興奮と緊張で少し震える手で、タマシイを装置へとゆっくりと運び入れる。装置の中でハートが安定しているのをしばらく確認して、そっと手を離した。チラリと元来たエレベーターの方を確認し、解析開始のボタンを押し込む。
ガウンガウンと小さな音を立てる装置。中で丸裸にされているタマシイの影響か、どうにも心が落ち着かない。研究所全体を掌握したローアに施設全体を閉め切らせ、タマシイに記録されているらしいログが流れていく画面を、両手を握りしめ、じっと見つめる。
それから数分後。解析完了の文字を見て、マホロアはコンピューターに飛びついた。興奮が覚めやらぬままログを遡り、あの日、あの時間の記録を探した。
探し物は、すぐに見つかった。観測しきれなかったらしい、何かがこびりついて歪んだ数値。
その歪みはにっこりと笑って、おいでと両手を広げる──ように見えた。
マホロアは思わず手を伸ばし、そのログに触れる。
瞬間、物凄い轟音が辺りに響き渡る。
反射的に手を離そうとして、マホロアは手がどこかに行ってしまった事に気が付いた。
困って辺りを見回すと、地面が水面のように揺らぎ、ヒビが入り、バラバラと崩れ落ちていく。当然、落ちることは無かった。

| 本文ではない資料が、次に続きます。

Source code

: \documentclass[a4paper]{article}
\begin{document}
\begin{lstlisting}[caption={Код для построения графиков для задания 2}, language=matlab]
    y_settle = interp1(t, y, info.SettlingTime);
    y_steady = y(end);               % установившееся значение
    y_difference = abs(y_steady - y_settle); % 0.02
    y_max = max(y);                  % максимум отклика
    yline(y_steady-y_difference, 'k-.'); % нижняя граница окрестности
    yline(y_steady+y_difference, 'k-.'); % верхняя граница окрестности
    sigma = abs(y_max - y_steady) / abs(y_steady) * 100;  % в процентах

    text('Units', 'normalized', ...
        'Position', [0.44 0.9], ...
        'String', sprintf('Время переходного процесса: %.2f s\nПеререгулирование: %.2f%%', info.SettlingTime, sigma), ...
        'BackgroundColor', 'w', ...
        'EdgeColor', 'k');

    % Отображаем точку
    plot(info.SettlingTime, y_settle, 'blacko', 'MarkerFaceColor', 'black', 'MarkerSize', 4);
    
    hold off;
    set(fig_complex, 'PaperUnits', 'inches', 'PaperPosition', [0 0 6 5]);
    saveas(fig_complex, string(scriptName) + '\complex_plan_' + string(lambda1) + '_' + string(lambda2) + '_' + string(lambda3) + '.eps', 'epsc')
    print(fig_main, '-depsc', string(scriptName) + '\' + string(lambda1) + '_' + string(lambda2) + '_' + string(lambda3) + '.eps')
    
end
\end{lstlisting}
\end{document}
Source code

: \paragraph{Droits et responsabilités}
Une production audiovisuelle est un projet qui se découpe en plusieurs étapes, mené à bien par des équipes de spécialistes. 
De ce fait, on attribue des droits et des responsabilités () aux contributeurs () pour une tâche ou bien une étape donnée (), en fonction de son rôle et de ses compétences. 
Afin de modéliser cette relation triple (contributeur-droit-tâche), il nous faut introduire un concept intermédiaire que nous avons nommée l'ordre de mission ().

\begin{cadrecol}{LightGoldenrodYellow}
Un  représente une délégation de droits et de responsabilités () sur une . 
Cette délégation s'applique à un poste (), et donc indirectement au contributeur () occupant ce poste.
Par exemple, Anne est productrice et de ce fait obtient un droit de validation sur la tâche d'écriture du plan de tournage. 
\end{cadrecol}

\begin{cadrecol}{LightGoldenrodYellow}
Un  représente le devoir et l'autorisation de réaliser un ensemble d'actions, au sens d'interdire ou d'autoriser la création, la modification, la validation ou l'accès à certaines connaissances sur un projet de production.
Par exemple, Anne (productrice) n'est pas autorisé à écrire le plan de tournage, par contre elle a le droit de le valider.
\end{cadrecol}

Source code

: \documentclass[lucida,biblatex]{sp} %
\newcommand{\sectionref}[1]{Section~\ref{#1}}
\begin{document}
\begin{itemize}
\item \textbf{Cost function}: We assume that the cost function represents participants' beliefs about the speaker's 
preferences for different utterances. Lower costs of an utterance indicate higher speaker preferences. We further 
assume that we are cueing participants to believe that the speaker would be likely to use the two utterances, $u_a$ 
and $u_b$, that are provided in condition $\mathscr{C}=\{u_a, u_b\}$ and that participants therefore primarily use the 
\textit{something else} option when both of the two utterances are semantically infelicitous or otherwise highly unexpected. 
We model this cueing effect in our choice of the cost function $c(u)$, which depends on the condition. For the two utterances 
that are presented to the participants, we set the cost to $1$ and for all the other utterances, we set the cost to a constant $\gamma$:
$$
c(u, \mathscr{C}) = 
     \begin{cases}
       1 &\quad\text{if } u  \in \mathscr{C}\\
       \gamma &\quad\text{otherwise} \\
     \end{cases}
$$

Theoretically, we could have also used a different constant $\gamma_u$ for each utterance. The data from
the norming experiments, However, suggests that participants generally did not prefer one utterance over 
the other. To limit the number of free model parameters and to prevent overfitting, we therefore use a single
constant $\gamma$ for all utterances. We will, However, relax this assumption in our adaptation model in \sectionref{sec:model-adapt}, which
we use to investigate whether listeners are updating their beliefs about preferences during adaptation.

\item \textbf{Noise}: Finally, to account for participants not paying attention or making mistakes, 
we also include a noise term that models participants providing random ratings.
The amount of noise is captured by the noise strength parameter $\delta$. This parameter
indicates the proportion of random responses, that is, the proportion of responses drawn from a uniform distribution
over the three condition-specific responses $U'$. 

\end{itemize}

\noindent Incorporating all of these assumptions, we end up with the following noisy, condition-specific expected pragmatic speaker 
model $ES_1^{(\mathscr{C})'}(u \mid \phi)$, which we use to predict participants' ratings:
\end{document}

眼球を動かして装置を見上げると、不思議と既にそんな物は無くて。そこにはただ、憎悪と執念があるだけだった。
マホロアは、ソレがとても大切なものな気がして、取り戻そうと金色の手を伸ばした。
指先に触れたソレを手繰り寄せて、二度と手放さないように掌で優しく包み込む。
よく見れば、ソレはマホロアそのものだった。
研究所に、耳障りなサイレンが鳴り響く。